纯电动汽车车载数字式充电机的研究

发布时间：2018-03-31 17:01

  本文选题：车载充电机　切入点：APFC移相全桥　出处：《长安大学》2014年硕士论文

【摘要】：电动汽车的出现能有效解决环境污染、能源危机和汽车工业快速发展的矛盾。由于电动汽车的动力电池储能受电池技术发展的限制，续航里程有限，电量不足时就要及时给动力电池充电。
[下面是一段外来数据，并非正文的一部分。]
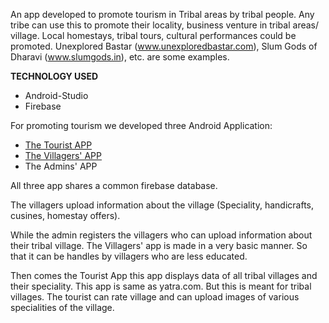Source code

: An app developed to promote tourism in Tribal areas by tribal people. Any tribe can use this to promote their locality, business venture in tribal areas/ village. Local homestays, tribal tours, cultural performances could be promoted. Unexplored Bastar (www.unexploredbastar.com), Slum Gods of Dharavi (www.slumgods.in), etc. are some examples.

**TECHNOLOGY USED**

* Android-Studio
* Firebase

For promoting tourism we developed three Android Application:

* [The Tourist APP](https://github.com/mahimamandhana0503/TribalTourism/tree/master/VillageExpandedView)
* [The Villagers' APP](https://github.com/mahimamandhana0503/TribalVillagers)
* The Admins' APP

All three app shares a common firebase database.

The villagers upload information about the village (Speciality, handicrafts, cusines, homestay offers).

While the admin registers the villagers who can upload information about their tribal village. The Villagers' app is made in a very basic manner. So that it can be handles by villagers who are less educated.

Then comes the Tourist App this app displays data of all tribal villages and their speciality. This app is same as yatra.com. But this is meant for tribal villages. The tourist can rate village and can upload images of various specialities of the village.
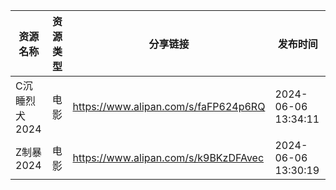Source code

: | 资源名称      | 资源类型 | 分享链接                                 | 发布时间                |
| --------- | ---- | ------------------------------------ | ------------------- |
| C沉睡烈犬2024 | 电影   | https://www.alipan.com/s/faFP624p6RQ | 2024-06-06 13:34:11 |
| Z制暴2024   | 电影   | https://www.alipan.com/s/k9BKzDFAvec | 2024-06-06 13:30:19 |
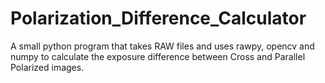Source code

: # Polarization_Difference_Calculator
A small python program that takes RAW files and uses rawpy, opencv and numpy to calculate the exposure difference between Cross and Parallel Polarized images.
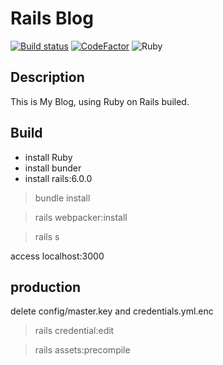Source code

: # Rails Blog

[![Build status](https://ci.appveyor.com/api/projects/status/ifpoju6rbax4kh0f?svg=true)](https://ci.appveyor.com/project/sdttttt/bingdashi-rails)
[![CodeFactor](https://www.codefactor.io/repository/github/sdttttt/bingdashi-rails/badge)](https://www.codefactor.io/repository/github/sdttttt/bingdashi-rails)
![Ruby](https://github.com/sdttttt/Bingdashi-Rails/workflows/Ruby/badge.svg)

## Description

This is My Blog, using Ruby on Rails builed.

## Build

- install Ruby
- install bunder
- install rails:6.0.0

> bundle install

> rails webpacker:install

> rails s

access localhost:3000

## production
delete config/master.key and credentials.yml.enc

> rails credential:edit

> rails assets:precompile
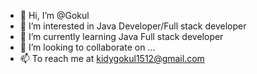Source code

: - 👋 Hi, I’m @Gokul
- 👀 I’m interested in Java Developer/Full stack developer 
- 🌱 I’m currently learning Java Full stack developer 
- 💞️ I’m looking to collaborate on ...
- 📫 To reach me at kidygokul1512@gmail.com

<!---
HavocGok/HavocGok is a ✨ special ✨ repository because its `README.md` (this file) appears on your GitHub profile.
You can click the Preview Line to take a look at your changes.
--->
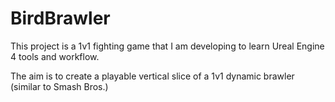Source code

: # BirdBrawler

This project is a 1v1 fighting game that I am developing to learn Ureal Engine 4 tools and workflow.

The aim is to create a playable vertical slice of a 1v1 dynamic brawler (similar to Smash Bros.)
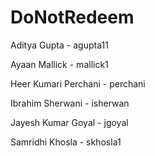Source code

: # DoNotRedeem

Aditya Gupta - agupta11

Ayaan Mallick - mallick1

Heer Kumari Perchani - perchani

Ibrahim Sherwani - isherwan

Jayesh Kumar Goyal - jgoyal

Samridhi Khosla - skhosla1

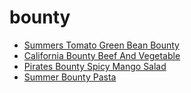 # bounty

 * [Summers Tomato Green Bean Bounty](../index/s/summers-tomato-green-bean-bounty-105480.json)
 * [California Bounty Beef And Vegetable](../index/c/california-bounty-beef-and-vegetable.json)
 * [Pirates Bounty Spicy Mango Salad](../index/p/pirates-bounty-spicy-mango-salad.json)
 * [Summer Bounty Pasta](../index/s/summer-bounty-pasta.json)
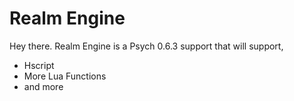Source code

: # Realm Engine

Hey there. Realm Engine is a Psych 0.6.3 support that will support, 

- Hscript
- More Lua Functions
- and more
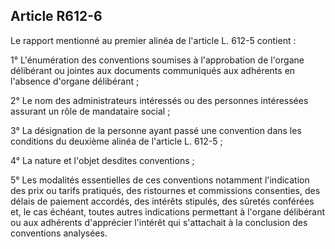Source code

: Article R612-6
----
Le rapport mentionné au premier alinéa de l'article L. 612-5 contient :

1° L'énumération des conventions soumises à l'approbation de l'organe délibérant
ou jointes aux documents communiqués aux adhérents en l'absence d'organe
délibérant ;

2° Le nom des administrateurs intéressés ou des personnes intéressées assurant
un rôle de mandataire social ;

3° La désignation de la personne ayant passé une convention dans les conditions
du deuxième alinéa de l'article L. 612-5 ;

4° La nature et l'objet desdites conventions ;

5° Les modalités essentielles de ces conventions notamment l'indication des prix
ou tarifs pratiqués, des ristournes et commissions consenties, des délais de
paiement accordés, des intérêts stipulés, des sûretés conférées et, le cas
échéant, toutes autres indications permettant à l'organe délibérant ou aux
adhérents d'apprécier l'intérêt qui s'attachait à la conclusion des conventions
analysées.
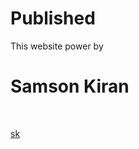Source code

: # Published
This website power by <h1>Samson Kiran</h1><br>


<a href="https://samsonkiran02.github.io/Happy/Index.html">sk</a>

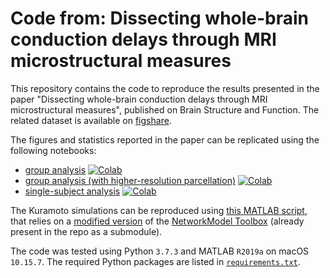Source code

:# Code from: Dissecting whole-brain conduction delays through MRI microstructural measures

This repository contains the code to reproduce the results presented in the paper "Dissecting whole-brain conduction delays through MRI microstructural measures", published on Brain Structure and Function. The related dataset is available on [figshare](https://doi.org/10.6084/m9.figshare.15141909).

The figures and statistics reported in the paper can be replicated using the following notebooks:

- [group analysis](group_analysis.ipynb) [![Colab](https://colab.research.google.com/assets/colab-badge.svg)](https://colab.research.google.com/github/matteomancini/dissecting-conduction-delays/blob/main/group_analysis.ipynb)
- [group analysis (with higher-resolution parcellation)](group_analysis_hires_parc.ipynb) [![Colab](https://colab.research.google.com/assets/colab-badge.svg)](https://colab.research.google.com/github/matteomancini/dissecting-conduction-delays/blob/main/group_analysis_highres_parc.ipynb)
- [single-subject analysis](single_subject_analysis.ipynb) [![Colab](https://colab.research.google.com/assets/colab-badge.svg)](https://colab.research.google.com/github/matteomancini/dissecting-conduction-delays/blob/main/single_subject_analysis.ipynb)

The Kuramoto simulations can be reproduced using [this MATLAB script](run_kuramoto.m), that relies on a [modified version](https://github.com/matteomancini/NetworkModel_Toolbox) of the [NetworkModel Toolbox](https://github.com/juanitacabral/NetworkModel_Toolbox) (already present in the repo as a submodule).

The code was tested using Python `3.7.3` and MATLAB `R2019a` on macOS `10.15.7`. The required Python packages are listed in [`requirements.txt`](requirements.txt).
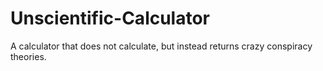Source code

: # Unscientific-Calculator
A calculator that does not calculate, but instead returns crazy conspiracy theories.
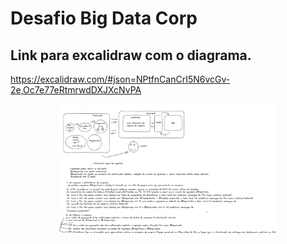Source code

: # Desafio Big Data Corp

## Link para excalidraw com o diagrama.
https://excalidraw.com/#json=NPtfnCanCrI5N6vcGv-2e,Oc7e77eRtmrwdDXJXcNvPA

<p align="center">
  <img src="./diagram.png" width="350" title="Diagram">
</p>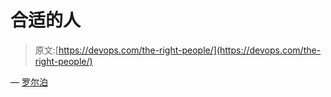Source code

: # 合适的人

> 原文:[https://devops.com/the-right-people/](https://devops.com/the-right-people/)

— [罗尔泊](https://devops.com/author/breselman/)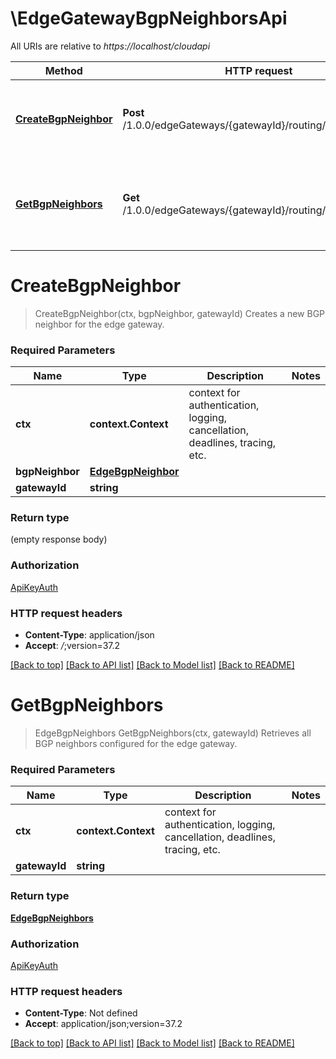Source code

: # \EdgeGatewayBgpNeighborsApi

All URIs are relative to *https://localhost/cloudapi*

Method | HTTP request | Description
------------- | ------------- | -------------
[**CreateBgpNeighbor**](EdgeGatewayBgpNeighborsApi.md#CreateBgpNeighbor) | **Post** /1.0.0/edgeGateways/{gatewayId}/routing/bgp/neighbors | Creates a new BGP neighbor for the edge gateway.
[**GetBgpNeighbors**](EdgeGatewayBgpNeighborsApi.md#GetBgpNeighbors) | **Get** /1.0.0/edgeGateways/{gatewayId}/routing/bgp/neighbors | Retrieves all BGP neighbors configured for the edge gateway.


# **CreateBgpNeighbor**
> CreateBgpNeighbor(ctx, bgpNeighbor, gatewayId)
Creates a new BGP neighbor for the edge gateway.

### Required Parameters

Name | Type | Description  | Notes
------------- | ------------- | ------------- | -------------
 **ctx** | **context.Context** | context for authentication, logging, cancellation, deadlines, tracing, etc.
  **bgpNeighbor** | [**EdgeBgpNeighbor**](EdgeBgpNeighbor.md)|  | 
  **gatewayId** | **string**|  | 

### Return type

 (empty response body)

### Authorization

[ApiKeyAuth](../README.md#ApiKeyAuth)

### HTTP request headers

 - **Content-Type**: application/json
 - **Accept**: *_/_*;version=37.2

[[Back to top]](#) [[Back to API list]](../README.md#documentation-for-api-endpoints) [[Back to Model list]](../README.md#documentation-for-models) [[Back to README]](../README.md)

# **GetBgpNeighbors**
> EdgeBgpNeighbors GetBgpNeighbors(ctx, gatewayId)
Retrieves all BGP neighbors configured for the edge gateway.

### Required Parameters

Name | Type | Description  | Notes
------------- | ------------- | ------------- | -------------
 **ctx** | **context.Context** | context for authentication, logging, cancellation, deadlines, tracing, etc.
  **gatewayId** | **string**|  | 

### Return type

[**EdgeBgpNeighbors**](EdgeBgpNeighbors.md)

### Authorization

[ApiKeyAuth](../README.md#ApiKeyAuth)

### HTTP request headers

 - **Content-Type**: Not defined
 - **Accept**: application/json;version=37.2

[[Back to top]](#) [[Back to API list]](../README.md#documentation-for-api-endpoints) [[Back to Model list]](../README.md#documentation-for-models) [[Back to README]](../README.md)

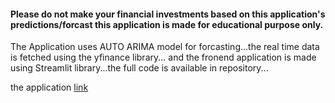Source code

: #### Please do not make your financial investments based on this application's predictions/forcast this application is made for educational purpose only.

The Application uses AUTO ARIMA model for forcasting...the real time data is fetched using the yfinance library... and the fronend application is made using Streamlit library...the full code is available in repository...

the application [link](https://share.streamlit.io/kamleshshimpi/streamlit/main/stock.py)

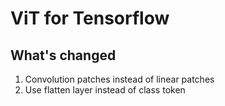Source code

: # ViT for Tensorflow
## What's changed
1. Convolution patches instead of linear patches
2. Use flatten layer instead of class token
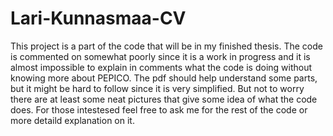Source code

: # Lari-Kunnasmaa-CV

This project is a part of the code that will be in my finished thesis. The code is commented on somewhat poorly since it is a work in progress and it is almost impossible to explain in comments what the code is doing without knowing more about PEPICO. The pdf should help understand some parts, but it might be hard to follow since it is very simplified. But not to worry there are at least some neat pictures that give some idea of what the code does. For those intestesed feel free to ask me for the rest of the code or more detaild explanation on it.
但是充电桩位置比较固定，使用便利性大打折扣，因此非常有必要研制一种低成本，携带灵活的车载充电机，及时为电动汽车进行充电，为电动汽车推广奠定基础。 电动汽车运行环境恶劣，车载充电机必须具有尘密结构；散热方式自然冷却，需要具有高效率；为提高充电机输入侧功率因数以及减少充电时对电网的污染，需要有功率因数校正电路；为了提高电动汽车的动力性和可靠性，需要充电机具有重量轻、体积小、可靠性高、抗机械冲击及震动等特点。 本文根据电动汽车车载充电机的技术指标和防护等级要求，分析了常用拓扑结构及其控制方式，确定前级有源功率因数校正电路和后级DC/DC变换电路两级结构。通过对比有源功率因数校正电路的不同电路拓扑结构和控制方式的优缺点，前级选定了Boost拓扑电路和基于平均电流控制方式的控制回路，并计算了主器件的参数。为了使充电电源在大范围负载条件下获得高效率，对各种DC/DC电路拓扑进行分析，后级选择了移相控制全桥DC/DC变换器结构，并且采用TI的数字电源控制器UCD3138作为主控芯片，提高效率和减少模拟电路，有利于体积和成本的控制，对变换器主器件进行了计算选型。辅助电源方面采用Power Intergrations的集成芯片，TOP266EG，电路结构简单，体积小、效率高，实现多路电压输出。 本文根据前后两级电路主电路和控制电路的具体参数，利用仿真工具Saber和Pspice对充电机的两级解决方案进行了仿真分析和参数优化，设计了一台2.5kw的电动汽车车载充电机实验样机。对实验样机进行了测试，输出电压值和纹波系数达到设计要求，本文设计的车载充电机方案是可行的，，为后面充电机产品设计优化提供了理论和实验依据。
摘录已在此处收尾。